DEADLINE: The UK has had a run of great box office successes lately, whether with titles like Johnny English Strikes Again for which the UK acts as the domestic market, or worldwide travelers and awards pics that are filmed and financed in Britain like Bohemian Rhapsody. Does Brexit become a concern on that front?
RICHARDS: I think that’s the million dollar question which I don’t think unfortunately anyone knows the answer to today… No one has a clue where it’s going. I had a meeting in the City (recently) with a group of bankers and top CEOs who are normally very opinionated on just about any topic, and literally no one had any idea where this is going. It’s a little bit disconcerting. Normally, these are guys who would say, “This is going to happen and I’m investing here and I’m doing that.” These guys are throwing their hands up in the air saying they’ve never seen anything like it.
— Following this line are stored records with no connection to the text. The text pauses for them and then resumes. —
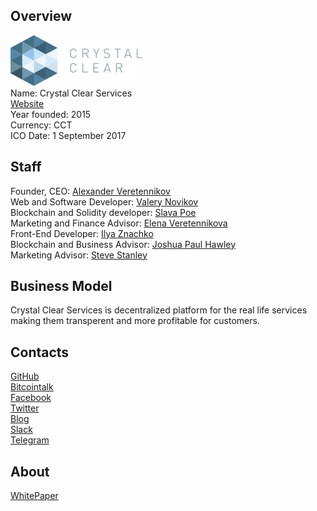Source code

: ## Overview
![ logo](../projects/logo/crystal.png)  
Name: Crystal Clear Services    
[Website](http://ccstoken.com/)  
Year founded: 2015    
Currency: CCT   
ICO Date: 1 September 2017  
## Staff
Founder, CEO: [Alexander Veretennikov](../people/alexander_veretennikov.md)  
Web and	Software Developer: [Valery Novikov](../people/valery_novikov.md)  
Blockchain and Solidity	developer: [Slava Poe](../people/slava_poe.md)  
Marketing and Finance Advisor: [Elena Veretennikova](../people/elena_veretennikova.md)  
Front-End Developer: [Ilya Znachko](../people/ilya_znachko.md)  
Blockchain and Business Advisor: [Joshua Paul Hawley](../people/joshua_hawley.md)  
Marketing Advisor: [Steve Stanley](../people/steve_stanley.md)   
## Business Model
Crystal Clear Services is decentralized platform for the real life services making them transperent and more profitable for customers.
## Contacts
[GitHub](https://github.com/CrystalClearS)  
[Bitcointalk](https://bitcointalk.org/index.php?topic=2046788.0)  
[Facebook](https://www.facebook.com/CCSer/)   
[Twitter](https://twitter.com/CCS_Crystal)   
[Blog](https://steemit.com/@crysser)    
[Slack](https://crystalclears.slack.com/join/shared_invite/MjI3MDQ2MTM4NDU0LTE1MDI3MDA5ODUtMWQyMDFkZmFjZQ)  
[Telegram](https://t.me/CrystalClearICO)  
## About
[WhitePaper](http://develop.ccstoken.com/wp-content/uploads/2017/08/CCT_WP.pdf)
It’s a disaster.

DEADLINE: On a more international front, what is happening in Saudi Arabia? Yours was one of the first companies to show interest in the market opening up.
RICHARDS: We are taking a long-term approach to growth and the need to optimize the opportunities immediately available to us… I have resigned my Saudi Board position advising the Qiddiya Global Advisory Board and we are not moving forward in the Kingdom this year. If there is an opportunity to revisit the Kingdom in the future, we would keep this in consideration.

DEADLINE: There was all this fanfare and you and I talked about it a lot last year. Movies are still being released there, but everything has gone very quiet in the wake of the controversies of the past year.
RICHARDS: I think there are local players who have done a really good job. I’d probably give a shout out to Vox for the work they have done. They’ve entered Saudi Arabia and are building some world class cinemas and they’ve done a great job in the Middle East. It will certainly be an interesting market to watch, but likely not the goldmine that some thought. We will watch with interest how the Kingdom and infrastructure develops in the meantime.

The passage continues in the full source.